How to have a lot of football? In this period of imminent recovery, there is a black point to avoid absolutely: injuries. It is that bodies are strongly asked! They come out of a well -lit rest period in which the lifestyle has been of good quality and the transition can therefore prove brutal. If they are applied to create developed development programs, these often take place in hot conditions by creating dehydration situations. And in the absence of water your body becomes fragile.
What is water for?
Cooling
First reaction of the body to the effort (or even to rest in case of hot or other) that transpires. This water drainage is used to regulate body temperature by spreading heat outside. Because your muscles transforms energy mainly creating heat.
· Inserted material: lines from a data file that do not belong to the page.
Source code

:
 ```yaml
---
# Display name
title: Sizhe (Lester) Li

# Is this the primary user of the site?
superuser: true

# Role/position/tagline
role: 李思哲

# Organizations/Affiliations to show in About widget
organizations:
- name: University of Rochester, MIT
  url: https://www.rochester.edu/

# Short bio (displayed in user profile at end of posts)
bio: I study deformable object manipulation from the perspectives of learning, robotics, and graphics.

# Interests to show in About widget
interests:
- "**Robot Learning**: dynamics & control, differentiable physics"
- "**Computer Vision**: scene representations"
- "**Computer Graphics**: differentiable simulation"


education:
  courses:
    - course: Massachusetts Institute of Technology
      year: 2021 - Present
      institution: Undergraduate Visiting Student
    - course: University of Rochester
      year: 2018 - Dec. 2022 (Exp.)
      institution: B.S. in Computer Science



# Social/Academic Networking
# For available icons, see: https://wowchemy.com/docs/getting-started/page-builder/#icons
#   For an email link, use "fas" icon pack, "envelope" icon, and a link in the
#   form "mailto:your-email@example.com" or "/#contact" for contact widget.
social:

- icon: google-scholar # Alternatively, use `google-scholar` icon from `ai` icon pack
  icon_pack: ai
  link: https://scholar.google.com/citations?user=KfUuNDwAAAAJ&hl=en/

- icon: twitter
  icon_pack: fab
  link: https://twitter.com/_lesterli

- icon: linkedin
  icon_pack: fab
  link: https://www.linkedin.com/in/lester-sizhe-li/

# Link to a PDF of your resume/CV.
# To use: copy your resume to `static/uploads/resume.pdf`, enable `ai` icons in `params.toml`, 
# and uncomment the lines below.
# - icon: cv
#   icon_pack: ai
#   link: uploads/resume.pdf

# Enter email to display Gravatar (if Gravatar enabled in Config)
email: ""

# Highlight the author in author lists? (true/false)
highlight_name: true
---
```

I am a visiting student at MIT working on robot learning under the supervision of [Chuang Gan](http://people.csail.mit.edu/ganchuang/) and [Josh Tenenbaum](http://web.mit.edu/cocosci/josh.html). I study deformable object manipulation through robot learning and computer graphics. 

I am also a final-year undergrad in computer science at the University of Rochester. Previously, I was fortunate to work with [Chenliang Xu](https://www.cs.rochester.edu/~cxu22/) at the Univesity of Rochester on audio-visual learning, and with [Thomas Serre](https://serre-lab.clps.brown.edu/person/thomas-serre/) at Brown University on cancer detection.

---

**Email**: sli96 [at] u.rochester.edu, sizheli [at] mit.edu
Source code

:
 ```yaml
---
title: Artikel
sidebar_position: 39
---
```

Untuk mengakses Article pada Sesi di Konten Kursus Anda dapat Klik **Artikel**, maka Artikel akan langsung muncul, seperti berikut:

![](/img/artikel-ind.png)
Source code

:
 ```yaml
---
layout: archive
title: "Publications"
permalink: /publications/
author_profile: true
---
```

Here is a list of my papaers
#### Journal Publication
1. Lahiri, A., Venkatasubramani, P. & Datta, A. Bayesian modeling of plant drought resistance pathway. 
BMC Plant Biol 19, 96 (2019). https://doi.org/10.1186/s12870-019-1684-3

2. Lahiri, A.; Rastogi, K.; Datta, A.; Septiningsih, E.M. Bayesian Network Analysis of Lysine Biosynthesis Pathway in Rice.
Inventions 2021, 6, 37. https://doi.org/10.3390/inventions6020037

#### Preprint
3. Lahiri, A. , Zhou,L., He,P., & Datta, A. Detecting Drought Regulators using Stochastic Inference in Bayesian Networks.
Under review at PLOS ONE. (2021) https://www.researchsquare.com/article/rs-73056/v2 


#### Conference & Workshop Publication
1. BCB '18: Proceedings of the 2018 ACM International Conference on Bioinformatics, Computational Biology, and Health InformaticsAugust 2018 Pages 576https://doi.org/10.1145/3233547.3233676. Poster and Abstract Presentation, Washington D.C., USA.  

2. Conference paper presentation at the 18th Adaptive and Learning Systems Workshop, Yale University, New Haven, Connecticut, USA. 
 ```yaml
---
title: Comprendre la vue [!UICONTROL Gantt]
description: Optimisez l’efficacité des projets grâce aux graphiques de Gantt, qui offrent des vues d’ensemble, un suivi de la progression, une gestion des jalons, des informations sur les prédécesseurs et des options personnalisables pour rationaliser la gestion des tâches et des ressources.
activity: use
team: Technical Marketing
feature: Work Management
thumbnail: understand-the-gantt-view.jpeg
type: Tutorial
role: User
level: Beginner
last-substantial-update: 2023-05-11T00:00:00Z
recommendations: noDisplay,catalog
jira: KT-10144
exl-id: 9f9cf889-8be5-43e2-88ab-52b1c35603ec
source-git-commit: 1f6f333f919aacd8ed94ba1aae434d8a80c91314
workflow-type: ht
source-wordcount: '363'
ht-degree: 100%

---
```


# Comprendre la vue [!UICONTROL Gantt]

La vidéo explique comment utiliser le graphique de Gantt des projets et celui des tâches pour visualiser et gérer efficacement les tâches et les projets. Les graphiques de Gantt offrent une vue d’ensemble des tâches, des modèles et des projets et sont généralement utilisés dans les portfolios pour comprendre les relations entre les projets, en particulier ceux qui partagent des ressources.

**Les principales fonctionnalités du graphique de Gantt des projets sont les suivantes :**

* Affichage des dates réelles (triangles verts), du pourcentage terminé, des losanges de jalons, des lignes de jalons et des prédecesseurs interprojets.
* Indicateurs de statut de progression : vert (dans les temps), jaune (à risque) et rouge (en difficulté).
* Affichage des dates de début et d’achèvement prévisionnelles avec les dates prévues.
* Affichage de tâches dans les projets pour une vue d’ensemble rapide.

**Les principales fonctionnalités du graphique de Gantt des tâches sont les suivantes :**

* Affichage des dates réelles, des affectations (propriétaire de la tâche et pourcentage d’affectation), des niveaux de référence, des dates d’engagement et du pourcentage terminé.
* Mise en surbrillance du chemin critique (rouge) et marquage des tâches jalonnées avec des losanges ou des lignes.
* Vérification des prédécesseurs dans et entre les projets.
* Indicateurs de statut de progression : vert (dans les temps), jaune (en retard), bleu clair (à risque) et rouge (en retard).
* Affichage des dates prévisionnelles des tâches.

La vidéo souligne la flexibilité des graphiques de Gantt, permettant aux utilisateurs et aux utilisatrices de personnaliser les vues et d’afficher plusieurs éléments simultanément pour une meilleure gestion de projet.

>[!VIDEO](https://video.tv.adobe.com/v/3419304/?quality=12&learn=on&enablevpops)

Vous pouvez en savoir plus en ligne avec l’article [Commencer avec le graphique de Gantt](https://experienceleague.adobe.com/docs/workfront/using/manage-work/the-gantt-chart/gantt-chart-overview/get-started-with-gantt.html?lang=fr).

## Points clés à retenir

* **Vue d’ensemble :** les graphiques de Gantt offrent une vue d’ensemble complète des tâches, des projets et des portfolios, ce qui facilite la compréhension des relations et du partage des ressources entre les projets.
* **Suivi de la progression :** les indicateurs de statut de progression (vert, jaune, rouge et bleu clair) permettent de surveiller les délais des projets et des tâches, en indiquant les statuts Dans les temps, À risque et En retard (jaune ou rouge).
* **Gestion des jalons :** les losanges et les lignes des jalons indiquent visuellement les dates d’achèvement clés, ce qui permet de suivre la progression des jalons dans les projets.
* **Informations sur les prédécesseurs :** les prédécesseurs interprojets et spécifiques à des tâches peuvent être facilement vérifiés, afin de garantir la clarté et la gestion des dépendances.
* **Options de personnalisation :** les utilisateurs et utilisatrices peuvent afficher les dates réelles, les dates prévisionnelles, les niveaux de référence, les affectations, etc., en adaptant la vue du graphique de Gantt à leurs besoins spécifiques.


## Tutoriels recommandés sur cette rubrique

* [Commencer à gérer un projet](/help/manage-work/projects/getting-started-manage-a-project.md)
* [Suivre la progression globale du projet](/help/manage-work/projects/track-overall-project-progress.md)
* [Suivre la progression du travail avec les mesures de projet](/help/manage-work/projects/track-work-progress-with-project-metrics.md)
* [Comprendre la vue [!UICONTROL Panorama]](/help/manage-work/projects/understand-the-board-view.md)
Sweat is composed of 99% of water and sodium, potassium, calcium, magnesium, zinc, iron, manganese and vitamin C But this exact composition varies according to the individual, the degree of formation, to the environment.
To create energy
The effort consists of a series of chemical reactions. Contrary to the ideas received, the effort uses first carbohydrates stored. However, when muscle cells use carbohydrates stored in the body, part of the water that has been imprisoned in the muscles is released. The water therefore also plays a role in providing energy.
To evacuate waste
During the effort, the body passes into a high diet and therefore multiplies chemical reactions, interactions. Therefore, it creates more waste and water is obviously used to evacuate all this. Once again part of the reserves are used.
The risks
Cramps
The movement of the muscles is carried out by the contraction of the fibers within the muscle cells. The contraction is made thanks to the exchanges of ions, mainly to potassium, sodium, magnesium and calcium ions. Dehydration can lead to an imbalance in ion exchanges, In particular through the sweat that makes us lose very sodium: the cramps manifest themselves. It is the most frequent symptom to warn poor hydration (in quantity or quality – see below).
Tendinopathies les
Dehydration can promote the appearance of tendon problems.
How to drink
When to drink?
To find out when drinking, only proud of the sensation of thirst. It is an infallible indicative for someone in good health. The need to drink “in prevention” therefore seems to be useless. On the other hand, it is better to drink as soon as you are thirsty, without waiting if you want to avoid dehydration.
How much quantity to drink?
It takes only a slight water deficit of the order of 1% of the body weight, or only 0.7 liters for a man of 70 kilos, to reduce the performance of 10%: the sportsman can feel fatigue, headache, nausea, heaviness in the legs, breathless
Finally, A sportsman who is dehydrated can suffer from pain in muscles, tendons and ligaments. His risk of scoring and distortions have increased
If the amount of water absorbed is too large, a part will be truly used and the rest will be sent directly (or almost!) In the bladder. The drink is less accepted during physical effort. A large volume of water, if it facilitates gastric emptying, can actually distinguish the stomach and hinder the exercise. This is why you have to drink in small quantities during exercise. During the effort, it would seem that drinking from 150 to 300 ml of water every 20 minutes would be a good average.
It is therefore suitable for Drink his thirst during the day AND Drink regularly during training But without excess, simply to maintain good performance from start to finish (even the low water losses actually have a negative impact on performance).
So drinking in small sips. Avoid ingesting too large quantities both because it would slow down the effectiveness of the stomach.
Drink fresh if possible. Your drink will preferably be at a temperature from 10 to 15 ° C.
What to drink?
Mineral waters
Generally they bring too little sodium to compensate for the losses guided by sweat. These are drinks to reserve for short -term efforts.
Isotonic drinks
They contain all the sodium as much as there are in the cells of our body. Therefore, this will facilitate digestion (no concentrations between different environments) and replace sodium losses caused by sweat. An isotonic drink is therefore a first step towards a good drink of effort and performance. Count from 500 to 700 mg of sodium per liter of drink.
In summary, during the training sessions and during friendly matches, provide enough water reserves for your group to be found in lack. Otherwise their performance will be reduced, they will draw on their reserve, will tire faster and risk the injury. After the sessions, make them aware of the intake of isotonic drinks to rebalance the balance and therefore allow your body to be at the top and want to leave for the next session.